Le dighe della valle dell'Elan — Il taglio dell'editore
201 km4h 18m on the road
Tradotto automaticamente dall'inglese.
Il taglio dell'editore. Lo stesso giro del giorno originale all'Elan, rimontato con gli strumenti affinati nel frattempo: la visuale anteriore è sistemata (non distorta, dritta davanti, niente più a guardare in basso e a sinistra), la bolla per i selfie è ruotata in verticale con la parte alta dell'elmo al centro, ogni inquadratura è stabilizzata — e, questa volta, le parti saltate al primo passaggio: un attraversamento di fiume, un'ambulanza e un scontro con la polizia, mostrate tutte integralmente.
La moto è la piccola Honda CRF300L; un vero anello — si esce da Worthen, Chirbury, Churchstoke, Kerry e Crossgates per arrivare a Rhayader e alle dighe della valle dell'Elan, poi si torna a casa per una strada diversa (mai le stesse strade del ritorno) passando per Llangurig, Llanidloes, Newtown e Montgomery. Niente GPS, quindi la mappa è dedotta (la linea magenta); l'orologio e la distanza sono onesti.
2023-04-15
Pontesbury → Rhayader → le dighe dell'Elan → casa (rimontato)
Si esce da Pontesbury dalla via di trás — Worthen, Chirbury, Churchstoke, Kerry e Crossgates — il paese di frontiera lascia spazio alle vere colline gallesi, poi Rhayader e i cancelli dell'Elan: una valle allagata apposta un centinaio d'anni fa, le dighe costruite come cattedrali, l'acqua nera e immobile sotto il cielo cambriano.
Un monocilindrico da 300 non è una superbike, e qui è proprio questo il punto: leggera, onesta, felice sulle strade delle dighe e sui sentieri sterrati.
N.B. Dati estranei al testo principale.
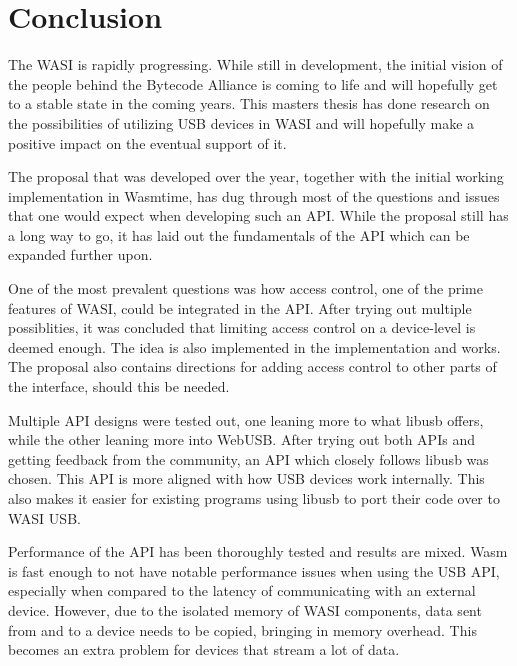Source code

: \chapter{Conclusion}

The \acrfull{WASI} is rapidly progressing. While still in development, the initial vision of the people behind the Bytecode Alliance is coming to life and will hopefully get to a stable state in the coming years. This masters thesis has done research on the possibilities of utilizing \acrshort{USB} devices in \acrshort{WASI} and will hopefully make a positive impact on the eventual support of it. 

The proposal that was developed over the year, together with the initial working implementation in Wasmtime, has dug through most of the questions and issues that one would expect when developing such an \acrshort{API}. While the proposal still has a long way to go, it has laid out the fundamentals of the \acrshort{API} which can be expanded further upon.

One of the most prevalent questions was how access control, one of the prime features of \acrshort{WASI}, could be integrated in the \acrshort{API}. After trying out multiple possiblities, it was concluded that limiting access control on a device-level is deemed enough. The idea is also implemented in the implementation and works. The proposal also contains directions for adding access control to other parts of the interface, should this be needed.

Multiple \acrshort{API} designs were tested out, one leaning more to what libusb offers, while the other leaning more into WebUSB. After trying out both \acrshort{API}s and getting feedback from the community, an \acrshort{API} which closely follows libusb was chosen. This \acrshort{API} is more aligned with how \acrshort{USB} devices work internally. This also makes it easier for existing programs using libusb to port their code over to \acrshort{WASI} \acrshort{USB}.

Performance of the \acrshort{API} has been thoroughly tested and results are mixed. \acrfull{Wasm} is fast enough to not have notable performance issues when using the \acrshort{USB} \acrshort{API}, especially when compared to the latency of communicating with an external device. However, due to the isolated memory of \acrshort{WASI} components, data sent from and to a device needs to be copied, bringing in memory overhead. This becomes an extra problem for devices that stream a lot of data.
Intorno ai bacini, passando la cascata e la scultura — poi si torna a casa per una strada diversa (non torno mai sulle stesse strade) passando per Llangurig, Llanidloes, Newtown e Montgomery. Non proprio vuota, s'intende: un attraversamento di fiume, un'ambulanza da far passare, e due fermate con la polizia — una parola alla diga, e la squadra per i crimini rurali dopo il fiume — tutto nei filmati in evidenza qui sotto.
Una parola per i geek: l'X3 è su un palo alto dietro di me — sono io nella finestra rotonda, ruotata in verticale con l'elco in alto. L'inquadratura è ritagliata in quadrato e poi decisa in modo che nulla sia schiacciato, ogni vista è stabilizzata, e la posizione della macchina fotografica, l'angolo del pilota e quali momenti sono 'interessanti' (i servizi di emergenza e gli attraversamenti d'acqua passano sempre il taglio) sono tutti guidati dai nuovi strumenti, non da me che strizzo gli occhi sui numeri.
Photos
Shorts
Every clip
The raw mini-montages — one for roughly every ten minutes of the ride.